··· GIVEN DATA ···
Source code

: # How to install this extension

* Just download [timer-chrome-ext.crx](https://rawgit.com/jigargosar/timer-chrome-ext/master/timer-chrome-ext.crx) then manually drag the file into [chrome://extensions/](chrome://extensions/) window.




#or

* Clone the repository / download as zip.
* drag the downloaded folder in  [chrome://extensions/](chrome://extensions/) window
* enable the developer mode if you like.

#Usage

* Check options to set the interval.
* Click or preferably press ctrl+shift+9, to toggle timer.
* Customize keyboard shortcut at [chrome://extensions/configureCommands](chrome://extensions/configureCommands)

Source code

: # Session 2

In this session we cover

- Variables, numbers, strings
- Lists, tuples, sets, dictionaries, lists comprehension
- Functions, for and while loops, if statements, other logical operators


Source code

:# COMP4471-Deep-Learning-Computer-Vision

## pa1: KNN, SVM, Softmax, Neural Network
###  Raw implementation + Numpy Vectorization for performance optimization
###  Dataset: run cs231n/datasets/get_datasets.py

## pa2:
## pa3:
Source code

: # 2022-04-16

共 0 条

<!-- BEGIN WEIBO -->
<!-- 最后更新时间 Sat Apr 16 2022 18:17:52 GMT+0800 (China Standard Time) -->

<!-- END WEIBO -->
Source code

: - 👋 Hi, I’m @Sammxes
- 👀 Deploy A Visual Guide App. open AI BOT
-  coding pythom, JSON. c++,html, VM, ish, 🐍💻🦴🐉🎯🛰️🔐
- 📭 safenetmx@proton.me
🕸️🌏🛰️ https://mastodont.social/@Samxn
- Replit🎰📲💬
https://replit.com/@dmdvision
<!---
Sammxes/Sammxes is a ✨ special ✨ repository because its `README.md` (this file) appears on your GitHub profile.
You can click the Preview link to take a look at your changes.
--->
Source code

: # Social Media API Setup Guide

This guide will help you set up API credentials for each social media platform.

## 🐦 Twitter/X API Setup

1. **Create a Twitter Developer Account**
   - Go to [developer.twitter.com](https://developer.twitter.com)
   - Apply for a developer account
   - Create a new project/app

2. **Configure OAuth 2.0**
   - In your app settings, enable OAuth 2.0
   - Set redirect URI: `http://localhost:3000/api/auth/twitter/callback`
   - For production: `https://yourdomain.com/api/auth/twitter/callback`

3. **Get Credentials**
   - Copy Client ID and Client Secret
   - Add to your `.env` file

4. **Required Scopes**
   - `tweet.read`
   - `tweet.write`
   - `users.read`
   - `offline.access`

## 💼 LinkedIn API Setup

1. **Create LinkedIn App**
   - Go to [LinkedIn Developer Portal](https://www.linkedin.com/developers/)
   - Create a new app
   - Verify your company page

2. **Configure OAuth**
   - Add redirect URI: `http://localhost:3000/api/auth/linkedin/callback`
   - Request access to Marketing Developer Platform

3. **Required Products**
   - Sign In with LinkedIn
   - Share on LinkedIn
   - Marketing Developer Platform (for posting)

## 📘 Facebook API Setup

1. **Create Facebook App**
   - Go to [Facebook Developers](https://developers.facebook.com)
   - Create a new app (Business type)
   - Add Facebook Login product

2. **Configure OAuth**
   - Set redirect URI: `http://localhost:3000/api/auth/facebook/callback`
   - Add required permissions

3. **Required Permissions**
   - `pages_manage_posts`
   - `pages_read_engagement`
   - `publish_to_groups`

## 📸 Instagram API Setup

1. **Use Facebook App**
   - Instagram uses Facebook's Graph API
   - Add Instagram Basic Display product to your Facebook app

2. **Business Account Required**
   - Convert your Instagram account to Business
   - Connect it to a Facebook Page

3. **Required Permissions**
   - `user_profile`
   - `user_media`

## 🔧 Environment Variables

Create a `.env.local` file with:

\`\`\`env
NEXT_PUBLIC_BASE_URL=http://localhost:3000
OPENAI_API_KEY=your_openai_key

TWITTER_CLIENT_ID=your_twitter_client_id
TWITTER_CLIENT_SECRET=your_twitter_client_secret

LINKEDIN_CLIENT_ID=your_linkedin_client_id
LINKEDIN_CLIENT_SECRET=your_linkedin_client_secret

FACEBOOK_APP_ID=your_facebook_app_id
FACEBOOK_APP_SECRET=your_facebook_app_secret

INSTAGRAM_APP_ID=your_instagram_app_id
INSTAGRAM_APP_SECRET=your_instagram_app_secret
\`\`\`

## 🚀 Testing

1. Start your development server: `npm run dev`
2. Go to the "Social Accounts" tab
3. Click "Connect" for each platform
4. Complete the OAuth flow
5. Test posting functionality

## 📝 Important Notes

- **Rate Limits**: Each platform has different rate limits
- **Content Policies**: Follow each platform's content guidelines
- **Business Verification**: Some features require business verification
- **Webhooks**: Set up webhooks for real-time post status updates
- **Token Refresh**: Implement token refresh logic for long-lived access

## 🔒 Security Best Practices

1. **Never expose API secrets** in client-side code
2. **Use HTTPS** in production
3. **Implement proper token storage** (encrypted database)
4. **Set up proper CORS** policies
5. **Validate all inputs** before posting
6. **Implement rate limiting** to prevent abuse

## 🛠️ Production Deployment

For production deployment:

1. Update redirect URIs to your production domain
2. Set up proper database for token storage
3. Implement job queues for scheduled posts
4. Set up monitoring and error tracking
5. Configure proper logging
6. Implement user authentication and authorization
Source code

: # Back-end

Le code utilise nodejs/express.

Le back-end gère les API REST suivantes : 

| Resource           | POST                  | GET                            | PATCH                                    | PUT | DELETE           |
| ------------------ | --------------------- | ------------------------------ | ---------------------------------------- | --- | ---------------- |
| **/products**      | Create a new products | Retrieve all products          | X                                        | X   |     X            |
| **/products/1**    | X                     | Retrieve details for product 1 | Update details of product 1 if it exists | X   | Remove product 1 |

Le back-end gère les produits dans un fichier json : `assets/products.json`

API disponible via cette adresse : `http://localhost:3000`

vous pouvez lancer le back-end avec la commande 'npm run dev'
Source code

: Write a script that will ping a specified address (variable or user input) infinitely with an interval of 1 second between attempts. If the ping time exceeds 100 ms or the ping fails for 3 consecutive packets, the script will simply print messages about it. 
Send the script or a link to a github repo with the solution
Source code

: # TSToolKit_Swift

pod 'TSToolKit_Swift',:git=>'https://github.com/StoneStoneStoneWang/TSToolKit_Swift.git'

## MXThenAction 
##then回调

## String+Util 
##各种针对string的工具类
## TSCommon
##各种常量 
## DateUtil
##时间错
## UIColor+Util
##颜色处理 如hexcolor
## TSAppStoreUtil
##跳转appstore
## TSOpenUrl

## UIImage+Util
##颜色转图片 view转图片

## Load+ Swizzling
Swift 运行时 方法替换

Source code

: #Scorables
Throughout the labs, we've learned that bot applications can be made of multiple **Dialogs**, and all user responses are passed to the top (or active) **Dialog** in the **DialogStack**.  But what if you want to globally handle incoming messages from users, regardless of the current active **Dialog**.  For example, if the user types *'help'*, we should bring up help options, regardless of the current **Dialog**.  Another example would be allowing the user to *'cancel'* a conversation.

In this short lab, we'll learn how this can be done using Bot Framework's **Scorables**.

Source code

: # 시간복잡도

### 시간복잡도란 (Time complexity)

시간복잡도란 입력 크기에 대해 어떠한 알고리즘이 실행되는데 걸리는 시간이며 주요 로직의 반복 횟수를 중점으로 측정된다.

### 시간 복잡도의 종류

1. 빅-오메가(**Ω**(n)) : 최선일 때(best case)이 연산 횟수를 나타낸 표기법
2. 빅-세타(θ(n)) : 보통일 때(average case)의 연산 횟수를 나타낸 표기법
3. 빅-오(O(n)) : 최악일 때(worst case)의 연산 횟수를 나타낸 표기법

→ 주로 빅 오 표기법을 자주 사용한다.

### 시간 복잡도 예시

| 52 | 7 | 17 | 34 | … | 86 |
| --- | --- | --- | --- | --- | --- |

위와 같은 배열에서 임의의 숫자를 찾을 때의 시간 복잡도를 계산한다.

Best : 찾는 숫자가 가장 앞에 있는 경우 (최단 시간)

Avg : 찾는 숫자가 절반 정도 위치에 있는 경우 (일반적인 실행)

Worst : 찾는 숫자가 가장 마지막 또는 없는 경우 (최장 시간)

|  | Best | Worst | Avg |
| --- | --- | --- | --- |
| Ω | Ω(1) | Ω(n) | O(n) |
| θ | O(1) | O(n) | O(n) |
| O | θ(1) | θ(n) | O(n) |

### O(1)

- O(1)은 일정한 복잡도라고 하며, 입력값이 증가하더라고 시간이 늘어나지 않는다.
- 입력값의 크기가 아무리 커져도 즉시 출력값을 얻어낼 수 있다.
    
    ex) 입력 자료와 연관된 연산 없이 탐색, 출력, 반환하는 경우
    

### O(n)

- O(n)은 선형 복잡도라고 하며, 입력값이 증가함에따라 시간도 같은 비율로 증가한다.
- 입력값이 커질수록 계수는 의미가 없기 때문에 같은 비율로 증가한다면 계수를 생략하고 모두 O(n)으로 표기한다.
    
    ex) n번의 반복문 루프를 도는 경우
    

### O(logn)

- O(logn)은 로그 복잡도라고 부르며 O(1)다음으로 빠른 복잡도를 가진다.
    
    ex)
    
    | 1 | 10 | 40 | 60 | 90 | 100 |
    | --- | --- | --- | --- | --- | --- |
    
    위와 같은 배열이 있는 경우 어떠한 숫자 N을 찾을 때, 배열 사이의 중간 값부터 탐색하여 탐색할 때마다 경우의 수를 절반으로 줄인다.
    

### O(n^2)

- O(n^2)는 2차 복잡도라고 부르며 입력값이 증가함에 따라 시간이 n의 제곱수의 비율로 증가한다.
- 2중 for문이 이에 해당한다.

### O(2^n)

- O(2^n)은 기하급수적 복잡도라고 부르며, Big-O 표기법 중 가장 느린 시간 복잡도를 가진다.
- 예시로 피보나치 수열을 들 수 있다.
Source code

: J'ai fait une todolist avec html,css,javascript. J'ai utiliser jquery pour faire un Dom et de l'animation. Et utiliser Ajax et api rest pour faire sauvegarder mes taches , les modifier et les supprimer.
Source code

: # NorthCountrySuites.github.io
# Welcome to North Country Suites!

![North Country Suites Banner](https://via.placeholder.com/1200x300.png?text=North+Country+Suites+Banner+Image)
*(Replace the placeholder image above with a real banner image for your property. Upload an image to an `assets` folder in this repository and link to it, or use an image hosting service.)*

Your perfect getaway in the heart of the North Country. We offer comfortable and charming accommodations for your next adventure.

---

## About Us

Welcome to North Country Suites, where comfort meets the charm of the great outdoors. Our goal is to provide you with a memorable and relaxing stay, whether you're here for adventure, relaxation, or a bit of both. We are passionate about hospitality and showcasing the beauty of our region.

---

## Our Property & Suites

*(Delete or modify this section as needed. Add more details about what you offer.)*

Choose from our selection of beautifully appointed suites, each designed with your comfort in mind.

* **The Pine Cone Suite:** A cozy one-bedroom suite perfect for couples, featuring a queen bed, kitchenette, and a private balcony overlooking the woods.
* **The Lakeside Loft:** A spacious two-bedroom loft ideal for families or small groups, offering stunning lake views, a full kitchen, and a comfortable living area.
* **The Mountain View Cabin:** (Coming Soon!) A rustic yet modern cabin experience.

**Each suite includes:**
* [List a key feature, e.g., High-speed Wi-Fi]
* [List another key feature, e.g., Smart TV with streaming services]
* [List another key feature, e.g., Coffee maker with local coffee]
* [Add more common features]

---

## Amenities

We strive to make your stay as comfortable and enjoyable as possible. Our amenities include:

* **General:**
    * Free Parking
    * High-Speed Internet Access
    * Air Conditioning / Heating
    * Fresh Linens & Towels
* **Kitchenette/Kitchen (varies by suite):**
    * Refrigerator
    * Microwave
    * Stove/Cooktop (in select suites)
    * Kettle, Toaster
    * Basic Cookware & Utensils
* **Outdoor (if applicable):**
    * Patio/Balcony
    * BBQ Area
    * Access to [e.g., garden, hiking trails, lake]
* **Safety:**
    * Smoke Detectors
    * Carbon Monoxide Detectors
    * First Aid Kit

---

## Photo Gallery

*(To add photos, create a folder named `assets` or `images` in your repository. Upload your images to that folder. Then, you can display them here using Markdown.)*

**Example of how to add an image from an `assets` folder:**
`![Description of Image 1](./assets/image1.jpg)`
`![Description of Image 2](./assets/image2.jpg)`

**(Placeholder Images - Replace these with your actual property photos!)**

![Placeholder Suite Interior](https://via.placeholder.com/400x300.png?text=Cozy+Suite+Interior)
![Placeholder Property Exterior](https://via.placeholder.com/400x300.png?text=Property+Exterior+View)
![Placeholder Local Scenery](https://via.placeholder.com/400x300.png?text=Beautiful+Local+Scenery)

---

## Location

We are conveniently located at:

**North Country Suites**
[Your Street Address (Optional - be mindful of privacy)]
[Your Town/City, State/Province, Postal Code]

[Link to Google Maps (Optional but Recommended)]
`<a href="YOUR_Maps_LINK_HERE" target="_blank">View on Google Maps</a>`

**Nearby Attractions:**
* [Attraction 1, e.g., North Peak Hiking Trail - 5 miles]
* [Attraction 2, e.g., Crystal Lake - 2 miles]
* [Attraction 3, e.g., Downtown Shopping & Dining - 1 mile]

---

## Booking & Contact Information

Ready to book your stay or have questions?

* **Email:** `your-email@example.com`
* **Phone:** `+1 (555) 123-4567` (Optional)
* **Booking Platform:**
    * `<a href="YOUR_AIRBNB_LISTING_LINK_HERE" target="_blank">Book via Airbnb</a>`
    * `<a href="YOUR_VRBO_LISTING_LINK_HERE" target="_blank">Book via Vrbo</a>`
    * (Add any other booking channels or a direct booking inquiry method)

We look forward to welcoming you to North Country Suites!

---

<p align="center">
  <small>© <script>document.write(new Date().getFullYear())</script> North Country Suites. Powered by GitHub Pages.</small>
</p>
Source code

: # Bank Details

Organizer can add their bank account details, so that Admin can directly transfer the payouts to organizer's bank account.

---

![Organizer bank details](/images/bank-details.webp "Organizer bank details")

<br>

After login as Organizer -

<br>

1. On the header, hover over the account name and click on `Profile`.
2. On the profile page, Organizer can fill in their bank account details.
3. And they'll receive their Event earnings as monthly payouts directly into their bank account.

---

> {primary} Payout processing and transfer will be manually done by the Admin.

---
···
[WORK INSTRUCTION]
Once you reach the line with "- 예시로 피보나치 수열을 들 수 있다." in the data above, copy it and every line after it exactly, up to and including the line with "e.g., High-speed Wi-Fi]".

[EXERCISE RESULT]
- 예시로 피보나치 수열을 들 수 있다.
Source code

: J'ai fait une todolist avec html,css,javascript. J'ai utiliser jquery pour faire un Dom et de l'animation. Et utiliser Ajax et api rest pour faire sauvegarder mes taches , les modifier et les supprimer.
Source code

: # NorthCountrySuites.github.io
# Welcome to North Country Suites!

![North Country Suites Banner](https://via.placeholder.com/1200x300.png?text=North+Country+Suites+Banner+Image)
*(Replace the placeholder image above with a real banner image for your property. Upload an image to an `assets` folder in this repository and link to it, or use an image hosting service.)*

Your perfect getaway in the heart of the North Country. We offer comfortable and charming accommodations for your next adventure.

---

## About Us

Welcome to North Country Suites, where comfort meets the charm of the great outdoors. Our goal is to provide you with a memorable and relaxing stay, whether you're here for adventure, relaxation, or a bit of both. We are passionate about hospitality and showcasing the beauty of our region.

---

## Our Property & Suites

*(Delete or modify this section as needed. Add more details about what you offer.)*

Choose from our selection of beautifully appointed suites, each designed with your comfort in mind.

* **The Pine Cone Suite:** A cozy one-bedroom suite perfect for couples, featuring a queen bed, kitchenette, and a private balcony overlooking the woods.
* **The Lakeside Loft:** A spacious two-bedroom loft ideal for families or small groups, offering stunning lake views, a full kitchen, and a comfortable living area.
* **The Mountain View Cabin:** (Coming Soon!) A rustic yet modern cabin experience.

**Each suite includes:**
* [List a key feature, e.g., High-speed Wi-Fi]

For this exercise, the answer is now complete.